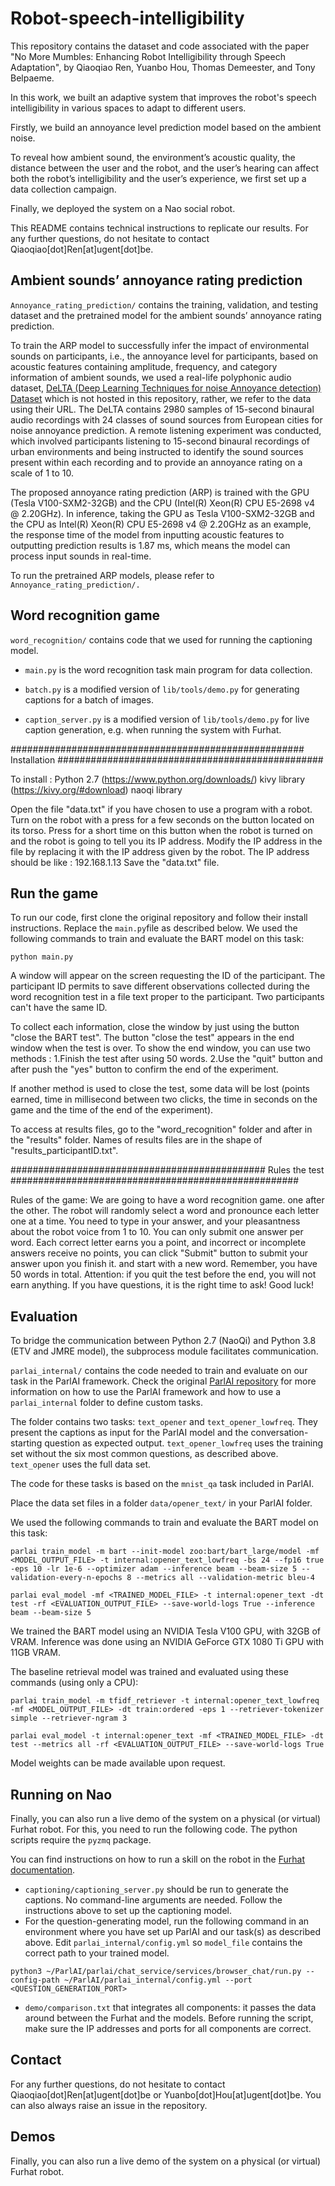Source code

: # Robot-speech-intelligibility

This repository contains the dataset and code associated with the paper "No More Mumbles: Enhancing Robot Intelligibility through Speech Adaptation", by Qiaoqiao Ren, Yuanbo Hou, Thomas Demeester, and Tony Belpaeme.

In this work, we built an adaptive system that improves the robot's speech intelligibility in various spaces to adapt to different users.

Firstly, we build an annoyance level prediction model based on the ambient noise.

To reveal how ambient sound, the environment’s acoustic quality, the distance between the user and the robot, and the user’s hearing can affect both the robot’s intelligibility and the user’s experience, we first set up a data collection campaign.

Finally, we deployed the system on a Nao social robot.

This README contains technical instructions to replicate our results. For any further questions, do not hesitate to contact Qiaoqiao[dot]Ren[at]ugent[dot]be.


## Ambient sounds’ annoyance rating prediction

`Annoyance_rating_prediction/` contains the training, validation, and testing dataset and the pretrained model for the ambient sounds’ annoyance rating prediction.

To train the ARP model to successfully infer the impact of environmental sounds on participants, i.e., the annoyance level for participants, based on acoustic features containing amplitude, frequency, and category information of ambient sounds, we used a real-life polyphonic audio dataset, [DeLTA (Deep Learning Techniques for noise Annoyance detection) Dataset](https://zenodo.org/records/7158057) which is not hosted in this repository, rather, we refer to the data using their URL. The DeLTA contains 2980 samples of 15-second binaural audio recordings with 24 classes of sound sources from European cities for noise annoyance prediction. A remote listening experiment was conducted, which involved participants listening to 15-second binaural recordings of urban environments and being instructed to identify the sound sources present within each recording and to provide an annoyance rating on a scale of 1 to 10. 

The proposed annoyance rating prediction (ARP) is trained with the GPU (Tesla V100-SXM2-32GB) and the CPU (Intel(R) Xeon(R) CPU E5-2698 v4 @ 2.20GHz). In inference, taking the GPU as Tesla V100-SXM2-32GB and the CPU as Intel(R) Xeon(R) CPU E5-2698 v4 @ 2.20GHz as an example, the response time of the model from inputting acoustic features to outputting prediction results is 1.87 ms, which means the model can process input sounds in real-time.

To run the pretrained ARP models, please refer to `Annoyance_rating_prediction/.`

## Word recognition game

`word_recognition/` contains code that we used for running the captioning model.

- `main.py` is the word recognition task main program for data collection.
- `batch.py` is a modified version of `lib/tools/demo.py` for generating captions for a batch of images.

- `caption_server.py` is a modified version of `lib/tools/demo.py` for live caption generation, e.g. when running the system with Furhat.

##################################################### Installation ################################################

To install : Python 2.7 (https://www.python.org/downloads/)
	     kivy library (https://kivy.org/#download)
	     naoqi library


Open the file "data.txt" if you have chosen to use a program with a robot.
Turn on the robot with a press for a few seconds on the button located on its torso.
Press for a short time on this button when the robot is turned on and the robot is going to tell you its IP address.
Modify the IP address in the file by replacing it with the IP address given by the robot.
The IP address should be like : 192.168.1.13
Save the "data.txt" file.

## Run the game
To run our code, first clone the original repository and follow their install instructions. Replace the `main.py`file as described below.
We used the following commands to train and evaluate the BART model on this task:

```
python main.py
```

A window will appear on the screen requesting the ID of the participant.
The participant ID permits to save different observations collected during the word recognition test in a file text proper to 
the participant.
Two participants can't have the same ID.

To collect each information, close the window by just using the button "close the BART test".
The button "close the test" appears in the end window when the test is over.
To show the end window, you can use two methods :
	1.Finish the test after using 50 words.
	2.Use the "quit" button and after push the "yes" button to confirm the end of the experiment.

If another  method is used to close the test, some data will be lost (points earned, time in millisecond between
two clicks, the time in seconds on the game and the time of the end of the experiment).

To access at results files, go to the "word_recognition" folder and after in the "results" folder.
Names of results files are in the shape of "results_participantID.txt".

############################################## Rules the test ####################################################

Rules of the game:
We are going to have a word recognition game. one after the other. The robot will randomly select a word and pronounce each letter one at a time.
You need to type in your answer, and your pleasantness about the robot voice from 1 to 10. You can only submit one answer per word.
Each correct letter earns you a point, and incorrect or incomplete answers receive no points, you can click "Submit" button to submit your answer upon you finish it.
and start with a new word. Remember, you have 50 words in total.
Attention: if you quit the test before the end, you will not earn anything. If you have questions, it is the right time to ask! Good luck! 


## Evaluation

To bridge the communication between Python 2.7 (NaoQi) and Python 3.8 (ETV and JMRE model), the subprocess module facilitates communication. 

`parlai_internal/` contains the code needed to train and evaluate on our task in the ParlAI framework. Check the original [ParlAI repository](https://github.com/facebookresearch/ParlAI) for more information on how to use the ParlAI framework and how to use a `parlai_internal` folder to define custom tasks.

The folder contains two tasks: `text_opener` and `text_opener_lowfreq`. They present the captions as input for the ParlAI model and the conversation-starting question as expected output. `text_opener_lowfreq` uses the training set without the six most common questions, as described above. `text_opener` uses the full data set.

The code for these tasks is based on the `mnist_qa` task included in ParlAI.

Place the data set files in a folder `data/opener_text/` in your ParlAI folder.

We used the following commands to train and evaluate the BART model on this task:

```
parlai train_model -m bart --init-model zoo:bart/bart_large/model -mf <MODEL_OUTPUT_FILE> -t internal:opener_text_lowfreq -bs 24 --fp16 true -eps 10 -lr 1e-6 --optimizer adam --inference beam --beam-size 5 --validation-every-n-epochs 8 --metrics all --validation-metric bleu-4
```
```
parlai eval_model -mf <TRAINED_MODEL_FILE> -t internal:opener_text -dt test -rf <EVALUATION_OUTPUT_FILE> --save-world-logs True --inference beam --beam-size 5
```

We trained the BART model using an NVIDIA Tesla V100 GPU, with 32GB of VRAM. Inference was done using an NVIDIA GeForce GTX 1080 Ti GPU with 11GB VRAM.

The baseline retrieval model was trained and evaluated using these commands (using only a CPU):

```
parlai train_model -m tfidf_retriever -t internal:opener_text_lowfreq -mf <MODEL_OUTPUT_FILE> -dt train:ordered -eps 1 --retriever-tokenizer simple --retriever-ngram 3
```
```
parlai eval_model -t internal:opener_text -mf <TRAINED_MODEL_FILE> -dt test --metrics all -rf <EVALUATION_OUTPUT_FILE> --save-world-logs True
```

Model weights can be made available upon request.

## Running on Nao

Finally, you can also run a live demo of the system on a physical (or virtual) Furhat robot. For this, you need to run the following code. The python scripts require the `pyzmq` package.

You can find instructions on how to run a skill on the robot in the [Furhat documentation](https://docs.furhat.io/skills/#running-a-skill-on-a-robot). 
- `captioning/captioning_server.py` should be run to generate the captions. No command-line arguments are needed. Follow the instructions above to set up the captioning model.
- For the question-generating model, run the following command in an environment where you have set up ParlAI and our task(s) as described above. Edit `parlai_internal/config.yml` so `model_file` contains the correct path to your trained model.
```
python3 ~/ParlAI/parlai/chat_service/services/browser_chat/run.py --config-path ~/ParlAI/parlai_internal/config.yml --port <QUESTION_GENERATION_PORT>
```

- `demo/comparison.txt` that integrates all components: it passes the data around between the Furhat and the models. Before running the script, make sure the IP addresses and ports for all components are correct.

## Contact

For any further questions, do not hesitate to contact Qiaoqiao[dot]Ren[at]ugent[dot]be or Yuanbo[dot]Hou[at]ugent[dot]be. You can also always raise an issue in the repository.

## Demos

Finally, you can also run a live demo of the system on a physical (or virtual) Furhat robot.

<!--<script> window.scroll(0,100000) </script> -->
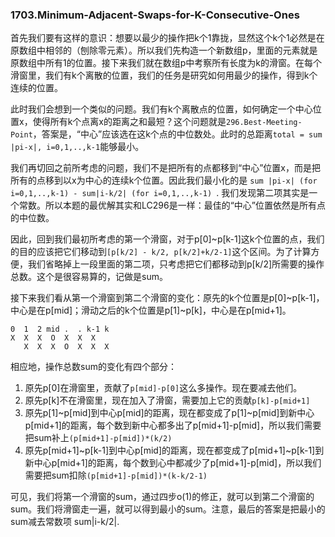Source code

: ### 1703.Minimum-Adjacent-Swaps-for-K-Consecutive-Ones

首先我们要有这样的意识：想要以最少的操作把k个1靠拢，显然这个k个1必然是在原数组中相邻的（刨除零元素）。所以我们先构造一个新数组p，里面的元素就是原数组中所有1的位置。接下来我们就在数组p中考察所有长度为k的滑窗。在每个滑窗里，我们有k个离散的位置，我们的任务是研究如何用最少的操作，得到k个连续的位置。

此时我们会想到一个类似的问题。我们有k个离散点的位置，如何确定一个中心位置x，使得所有k个点离x的距离之和最短？这个问题就是```296.Best-Meeting-Point```，答案是，“中心”应该选在这k个点的中位数处。此时的总距离```total = sum |pi-x|, i=0,1,..,k-1```能够最小。

我们再切回之前所考虑的问题，我们不是把所有的点都移到“中心”位置x，而是把所有的点移到以x为中心的连续k个位置。因此我们最小化的是 ```sum |pi-x| (for i=0,1,..,k-1) - sum|i-k/2| (for i=0,1,..,k-1) ```. 我们发现第二项其实是一个常数。所以本题的最优解其实和LC296是一样：最佳的“中心”位置依然是所有点的中位数。

因此，回到我们最初所考虑的第一个滑窗，对于p[0]~p[k-1]这k个位置的点，我们的目的应该把它们移动到```[p[k/2] - k/2, p[k/2]+k/2-1]```这个区间。为了计算方便，我们省略掉上一段里面的第二项，只考虑把它们都移动到p[k/2]所需要的操作总数。这个是很容易算的，记做是sum。

接下来我们看从第一个滑窗到第二个滑窗的变化：原先的k个位置是p[0]~p[k-1]，中心是在p[mid]；滑动之后的k个位置是p[1]~p[k]，中心是在p[mid+1]。
```
0  1  2 mid .  . k-1 k
X  X  X  O  X  X  X
   X  X  X  O  X  X  X
```
相应地，操作总数sum的变化有四个部分：
1. 原先p[0]在滑窗里，贡献了```p[mid]-p[0]```这么多操作。现在要减去他们。
2. 原先p[k]不在滑窗里，现在加入了滑窗，需要加上它的贡献```p[k]-p[mid+1]```
3. 原先p[1]~p[mid]到中心p[mid]的距离，现在都变成了p[1]~p[mid]到新中心p[mid+1]的距离，每个数到新中心都多出了p[mid+1]-p[mid]，所以我们需要把sum补上```(p[mid+1]-p[mid])*(k/2)```
4. 原先p[mid+1]~p[k-1]到中心p[mid]的距离，现在都变成了p[mid+1]~p[k-1]到新中心p[mid+1]的距离，每个数到心中都减少了p[mid+1]-p[mid]，所以我们需要把sum扣除```(p[mid+1]-p[mid])*(k-k/2-1)```

可见，我们将第一个滑窗的sum，通过四步o(1)的修正，就可以到第二个滑窗的sum。我们将滑窗走一遍，就可以得到最小的sum。注意，最后的答案是把最小的sum减去常数项 sum|i-k/2|.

○ ○ ○

> **AIM OF THE TASK**
Find the word "these" in the entries above, then copy each line that holds it.

> **OUTPUT OF THE EXERCISE**
The code for these tasks is based on the `mnist_qa` task included in ParlAI.
The baseline retrieval model was trained and evaluated using these commands (using only a CPU):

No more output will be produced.